It makes perfect sense that William Lee Ellis is on the same label with Mark Lemhouse. The two are basically cast in much the same mold: highly eclectic purveyors of a spectrum of roots-based musics, gents who can perform immaculately in or out of genre. In Conqueroo, Ellis vends a dauntingly crafted dozen+ cuts of gospel (My Religion Too), near-Claptony acoustic heartache (Where Would I Go?), bayou blues slur and sway (Everything Changes but You), and much more.
Like his compeer, Ellis has his preferences. Where Lemhouse sticks closer to the road, to the grit and tooth of things, Ellis takes a folkier approach.
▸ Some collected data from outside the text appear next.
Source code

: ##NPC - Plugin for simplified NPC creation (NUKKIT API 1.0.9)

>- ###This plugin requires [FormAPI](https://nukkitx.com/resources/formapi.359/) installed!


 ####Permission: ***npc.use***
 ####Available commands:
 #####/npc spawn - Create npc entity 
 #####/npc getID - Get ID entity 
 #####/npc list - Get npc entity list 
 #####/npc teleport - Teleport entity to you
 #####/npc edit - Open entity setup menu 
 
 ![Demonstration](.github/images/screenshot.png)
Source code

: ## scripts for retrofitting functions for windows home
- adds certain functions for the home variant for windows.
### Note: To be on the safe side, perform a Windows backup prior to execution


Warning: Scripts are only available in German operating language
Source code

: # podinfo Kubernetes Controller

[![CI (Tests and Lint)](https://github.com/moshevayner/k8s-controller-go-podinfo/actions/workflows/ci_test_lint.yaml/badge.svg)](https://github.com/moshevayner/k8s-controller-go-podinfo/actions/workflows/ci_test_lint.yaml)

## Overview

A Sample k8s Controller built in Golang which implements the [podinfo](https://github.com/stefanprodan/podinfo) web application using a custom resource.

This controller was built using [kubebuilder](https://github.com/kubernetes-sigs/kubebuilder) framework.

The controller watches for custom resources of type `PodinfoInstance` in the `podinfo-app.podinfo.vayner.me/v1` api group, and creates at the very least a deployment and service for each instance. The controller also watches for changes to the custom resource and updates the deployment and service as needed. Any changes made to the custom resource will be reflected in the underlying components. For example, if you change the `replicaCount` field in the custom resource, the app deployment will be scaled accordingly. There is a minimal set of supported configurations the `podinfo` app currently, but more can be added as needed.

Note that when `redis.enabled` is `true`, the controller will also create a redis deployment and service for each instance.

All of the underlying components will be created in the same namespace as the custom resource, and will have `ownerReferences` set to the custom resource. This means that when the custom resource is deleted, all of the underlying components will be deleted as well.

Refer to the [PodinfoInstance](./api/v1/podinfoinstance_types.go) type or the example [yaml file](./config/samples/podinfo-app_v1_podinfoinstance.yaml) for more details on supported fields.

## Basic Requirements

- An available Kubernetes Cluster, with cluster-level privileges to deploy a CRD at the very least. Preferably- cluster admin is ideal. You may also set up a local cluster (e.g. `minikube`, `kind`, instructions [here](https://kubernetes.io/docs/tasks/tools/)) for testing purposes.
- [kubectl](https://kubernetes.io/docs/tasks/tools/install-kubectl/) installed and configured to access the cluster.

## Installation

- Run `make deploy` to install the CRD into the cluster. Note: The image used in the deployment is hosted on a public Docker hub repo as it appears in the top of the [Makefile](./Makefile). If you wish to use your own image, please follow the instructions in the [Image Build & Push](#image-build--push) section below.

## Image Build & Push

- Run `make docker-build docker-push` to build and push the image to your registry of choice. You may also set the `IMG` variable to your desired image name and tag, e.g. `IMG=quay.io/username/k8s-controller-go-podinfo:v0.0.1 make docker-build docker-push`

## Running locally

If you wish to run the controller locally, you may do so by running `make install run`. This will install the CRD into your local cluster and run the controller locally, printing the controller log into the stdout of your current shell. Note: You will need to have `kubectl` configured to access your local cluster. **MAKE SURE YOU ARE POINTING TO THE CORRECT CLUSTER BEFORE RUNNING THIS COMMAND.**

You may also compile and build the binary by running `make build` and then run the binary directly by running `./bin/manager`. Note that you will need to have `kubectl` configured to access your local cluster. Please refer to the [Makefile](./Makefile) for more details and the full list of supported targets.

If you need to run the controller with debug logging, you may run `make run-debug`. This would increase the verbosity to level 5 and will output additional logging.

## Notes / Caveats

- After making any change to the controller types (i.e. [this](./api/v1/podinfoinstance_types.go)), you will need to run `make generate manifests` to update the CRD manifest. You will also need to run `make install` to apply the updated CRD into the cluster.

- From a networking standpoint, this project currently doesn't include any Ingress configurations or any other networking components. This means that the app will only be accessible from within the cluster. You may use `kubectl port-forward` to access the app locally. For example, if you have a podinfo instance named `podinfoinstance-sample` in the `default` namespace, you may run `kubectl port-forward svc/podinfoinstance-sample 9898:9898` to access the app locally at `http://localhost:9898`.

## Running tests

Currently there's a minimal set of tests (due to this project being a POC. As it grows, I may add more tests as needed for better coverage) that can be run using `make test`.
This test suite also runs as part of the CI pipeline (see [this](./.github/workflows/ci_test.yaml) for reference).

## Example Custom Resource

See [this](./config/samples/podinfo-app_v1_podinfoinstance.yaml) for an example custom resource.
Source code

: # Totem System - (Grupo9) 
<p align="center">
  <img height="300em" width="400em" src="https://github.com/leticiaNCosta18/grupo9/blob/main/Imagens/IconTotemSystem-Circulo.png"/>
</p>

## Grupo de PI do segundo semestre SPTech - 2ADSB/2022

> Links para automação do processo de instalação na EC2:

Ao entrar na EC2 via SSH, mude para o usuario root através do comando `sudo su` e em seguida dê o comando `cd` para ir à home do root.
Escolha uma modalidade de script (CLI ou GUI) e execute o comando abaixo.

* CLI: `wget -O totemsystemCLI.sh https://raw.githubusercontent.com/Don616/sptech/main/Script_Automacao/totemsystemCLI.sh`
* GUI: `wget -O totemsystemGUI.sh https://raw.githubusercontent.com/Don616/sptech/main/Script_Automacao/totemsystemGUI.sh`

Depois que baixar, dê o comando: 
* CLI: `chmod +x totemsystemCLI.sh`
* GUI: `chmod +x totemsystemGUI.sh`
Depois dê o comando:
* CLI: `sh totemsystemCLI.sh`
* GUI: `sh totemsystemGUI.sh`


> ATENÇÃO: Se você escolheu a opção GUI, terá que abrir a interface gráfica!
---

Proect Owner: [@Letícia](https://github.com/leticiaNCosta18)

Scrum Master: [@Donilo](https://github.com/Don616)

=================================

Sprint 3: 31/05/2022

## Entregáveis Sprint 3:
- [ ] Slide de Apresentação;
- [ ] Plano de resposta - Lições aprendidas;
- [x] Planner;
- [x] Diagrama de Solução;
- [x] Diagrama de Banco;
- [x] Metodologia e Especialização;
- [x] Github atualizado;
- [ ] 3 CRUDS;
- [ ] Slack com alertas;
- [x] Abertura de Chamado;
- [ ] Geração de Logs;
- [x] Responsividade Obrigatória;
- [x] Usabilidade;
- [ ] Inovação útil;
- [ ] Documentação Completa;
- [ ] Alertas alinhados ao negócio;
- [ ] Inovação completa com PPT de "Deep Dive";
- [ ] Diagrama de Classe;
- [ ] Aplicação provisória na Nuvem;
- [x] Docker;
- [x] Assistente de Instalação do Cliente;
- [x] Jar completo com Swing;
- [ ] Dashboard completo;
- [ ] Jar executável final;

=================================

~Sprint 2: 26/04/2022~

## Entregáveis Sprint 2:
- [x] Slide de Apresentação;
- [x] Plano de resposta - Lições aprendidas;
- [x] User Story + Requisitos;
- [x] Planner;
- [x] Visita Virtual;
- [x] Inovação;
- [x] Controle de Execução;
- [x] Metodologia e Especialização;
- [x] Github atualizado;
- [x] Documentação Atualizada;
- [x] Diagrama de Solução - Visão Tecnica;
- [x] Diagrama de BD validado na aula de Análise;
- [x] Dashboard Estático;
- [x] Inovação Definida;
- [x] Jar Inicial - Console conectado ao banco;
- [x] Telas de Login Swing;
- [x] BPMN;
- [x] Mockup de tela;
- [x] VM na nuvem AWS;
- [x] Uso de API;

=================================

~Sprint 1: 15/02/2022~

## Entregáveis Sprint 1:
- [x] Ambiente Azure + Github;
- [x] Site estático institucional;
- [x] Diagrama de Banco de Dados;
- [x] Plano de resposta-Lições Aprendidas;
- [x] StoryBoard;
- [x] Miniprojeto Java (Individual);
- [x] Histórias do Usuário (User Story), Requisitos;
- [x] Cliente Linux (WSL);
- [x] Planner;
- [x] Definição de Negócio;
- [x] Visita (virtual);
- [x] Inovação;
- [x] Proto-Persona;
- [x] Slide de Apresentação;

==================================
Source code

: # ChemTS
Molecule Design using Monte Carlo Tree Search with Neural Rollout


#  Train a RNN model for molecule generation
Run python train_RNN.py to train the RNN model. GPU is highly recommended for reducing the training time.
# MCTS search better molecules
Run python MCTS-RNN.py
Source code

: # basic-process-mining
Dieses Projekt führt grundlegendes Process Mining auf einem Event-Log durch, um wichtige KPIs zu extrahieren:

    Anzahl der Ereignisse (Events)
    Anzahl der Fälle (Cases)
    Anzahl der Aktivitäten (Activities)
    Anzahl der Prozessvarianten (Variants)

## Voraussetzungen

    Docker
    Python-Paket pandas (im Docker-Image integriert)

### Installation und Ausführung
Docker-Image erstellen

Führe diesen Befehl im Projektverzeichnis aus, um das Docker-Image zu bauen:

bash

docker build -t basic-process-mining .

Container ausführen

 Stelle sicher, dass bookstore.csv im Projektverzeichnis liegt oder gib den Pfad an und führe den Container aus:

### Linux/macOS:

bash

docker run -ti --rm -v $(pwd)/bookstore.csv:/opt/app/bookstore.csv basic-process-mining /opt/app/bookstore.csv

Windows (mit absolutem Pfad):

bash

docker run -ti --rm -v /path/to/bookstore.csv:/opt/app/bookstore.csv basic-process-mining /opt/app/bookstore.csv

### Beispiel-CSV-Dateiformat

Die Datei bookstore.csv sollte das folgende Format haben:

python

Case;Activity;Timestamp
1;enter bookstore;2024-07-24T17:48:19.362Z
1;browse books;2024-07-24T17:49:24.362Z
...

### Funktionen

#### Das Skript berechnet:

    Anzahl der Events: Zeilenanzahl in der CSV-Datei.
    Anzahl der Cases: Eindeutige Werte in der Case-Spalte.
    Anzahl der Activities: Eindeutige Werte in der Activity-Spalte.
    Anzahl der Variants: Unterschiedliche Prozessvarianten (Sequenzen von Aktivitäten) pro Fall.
His version of Maybelline is a good deal more blues-folksy than Berry's original, but there's a little secret here: Ellis is the godson and namesake of the legendary Bill Monroe and the son of world-famed Tony Ellis, thus the guy has a lineage, one that includes in the mountains of Appalachia alongside the darksome bayous of the South, and, thus, he escorts the namesake of Berry's song back to her grittier origins. Honey Take Your Leave is a country and western layback with mountain tangs ending as a folky jaunt. Then, of course, there's the jitterbuggin' Rider on Your Soul and its grasshopper slide burning through the tall grass alongside Larry Nager's righteous tappity washboard.
All the cuts on Conqueroo are exceptionally deceptive, claiming only a few players on each yet filled to the brim with excellent musicianship so absorbing that you never notice the spare roster. Ellis is a master of his craft and makes the whole thing seem effortless while daunting. Didn't hurt, either, that he signed to the riveting Yellow Dog label, which has perfectionist ways and an intense love of roots 'n blues. Somewhere, Unka Bill Monroe is smiling from ear to ear.